■ **Exercise directions**:
Your response should be the complete listing, copied exactly.

■ **Entries shown**:
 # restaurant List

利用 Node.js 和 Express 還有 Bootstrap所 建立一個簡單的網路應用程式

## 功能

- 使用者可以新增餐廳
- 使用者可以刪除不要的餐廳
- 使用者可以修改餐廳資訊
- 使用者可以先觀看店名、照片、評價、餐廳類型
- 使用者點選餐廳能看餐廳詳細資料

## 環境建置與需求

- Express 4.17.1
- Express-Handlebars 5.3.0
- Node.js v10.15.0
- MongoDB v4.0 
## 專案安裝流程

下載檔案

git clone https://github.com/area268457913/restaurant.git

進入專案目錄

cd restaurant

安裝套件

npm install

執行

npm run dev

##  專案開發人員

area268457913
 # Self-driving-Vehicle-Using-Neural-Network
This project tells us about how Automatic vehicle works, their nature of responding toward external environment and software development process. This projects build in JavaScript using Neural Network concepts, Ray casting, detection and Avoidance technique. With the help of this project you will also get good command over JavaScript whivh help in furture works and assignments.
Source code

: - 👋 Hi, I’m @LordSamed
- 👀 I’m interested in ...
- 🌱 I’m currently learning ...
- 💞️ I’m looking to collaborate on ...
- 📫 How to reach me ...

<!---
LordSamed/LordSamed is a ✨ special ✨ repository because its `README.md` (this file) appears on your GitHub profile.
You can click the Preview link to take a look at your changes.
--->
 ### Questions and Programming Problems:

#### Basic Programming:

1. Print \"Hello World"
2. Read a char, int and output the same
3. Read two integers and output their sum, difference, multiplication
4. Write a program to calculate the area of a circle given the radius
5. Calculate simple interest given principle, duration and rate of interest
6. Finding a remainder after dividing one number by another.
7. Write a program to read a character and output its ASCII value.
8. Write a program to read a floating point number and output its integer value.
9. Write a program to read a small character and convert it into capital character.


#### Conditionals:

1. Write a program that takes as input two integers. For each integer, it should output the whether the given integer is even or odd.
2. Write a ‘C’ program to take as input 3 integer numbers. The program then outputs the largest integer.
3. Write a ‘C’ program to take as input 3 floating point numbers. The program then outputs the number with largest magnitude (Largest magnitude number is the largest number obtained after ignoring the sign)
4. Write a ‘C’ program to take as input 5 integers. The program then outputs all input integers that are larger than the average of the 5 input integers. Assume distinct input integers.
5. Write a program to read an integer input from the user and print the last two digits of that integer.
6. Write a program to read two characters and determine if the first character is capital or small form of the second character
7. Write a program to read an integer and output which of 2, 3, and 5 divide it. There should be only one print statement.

■ **Exercise answer**:
 # restaurant List

利用 Node.js 和 Express 還有 Bootstrap所 建立一個簡單的網路應用程式

## 功能

- 使用者可以新增餐廳
- 使用者可以刪除不要的餐廳
- 使用者可以修改餐廳資訊
- 使用者可以先觀看店名、照片、評價、餐廳類型
- 使用者點選餐廳能看餐廳詳細資料

## 環境建置與需求

- Express 4.17.1
- Express-Handlebars 5.3.0
- Node.js v10.15.0
- MongoDB v4.0 
## 專案安裝流程

下載檔案

git clone https://github.com/area268457913/restaurant.git

進入專案目錄

cd restaurant

安裝套件

npm install

執行

npm run dev

##  專案開發人員

area268457913
 # Self-driving-Vehicle-Using-Neural-Network
This project tells us about how Automatic vehicle works, their nature of responding toward external environment and software development process. This projects build in JavaScript using Neural Network concepts, Ray casting, detection and Avoidance technique. With the help of this project you will also get good command over JavaScript whivh help in furture works and assignments.
Source code

: - 👋 Hi, I’m @LordSamed
- 👀 I’m interested in ...
- 🌱 I’m currently learning ...
- 💞️ I’m looking to collaborate on ...
- 📫 How to reach me ...

<!---
LordSamed/LordSamed is a ✨ special ✨ repository because its `README.md` (this file) appears on your GitHub profile.
You can click the Preview link to take a look at your changes.
--->
 ### Questions and Programming Problems:

#### Basic Programming:

1. Print \"Hello World"
2. Read a char, int and output the same
3. Read two integers and output their sum, difference, multiplication
4. Write a program to calculate the area of a circle given the radius
5. Calculate simple interest given principle, duration and rate of interest
6. Finding a remainder after dividing one number by another.
7. Write a program to read a character and output its ASCII value.
8. Write a program to read a floating point number and output its integer value.
9. Write a program to read a small character and convert it into capital character.


#### Conditionals:

1. Write a program that takes as input two integers. For each integer, it should output the whether the given integer is even or odd.
2. Write a ‘C’ program to take as input 3 integer numbers. The program then outputs the largest integer.
3. Write a ‘C’ program to take as input 3 floating point numbers. The program then outputs the number with largest magnitude (Largest magnitude number is the largest number obtained after ignoring the sign)
4. Write a ‘C’ program to take as input 5 integers. The program then outputs all input integers that are larger than the average of the 5 input integers. Assume distinct input integers.
5. Write a program to read an integer input from the user and print the last two digits of that integer.
6. Write a program to read two characters and determine if the first character is capital or small form of the second character
7. Write a program to read an integer and output which of 2, 3, and 5 divide it. There should be only one print statement.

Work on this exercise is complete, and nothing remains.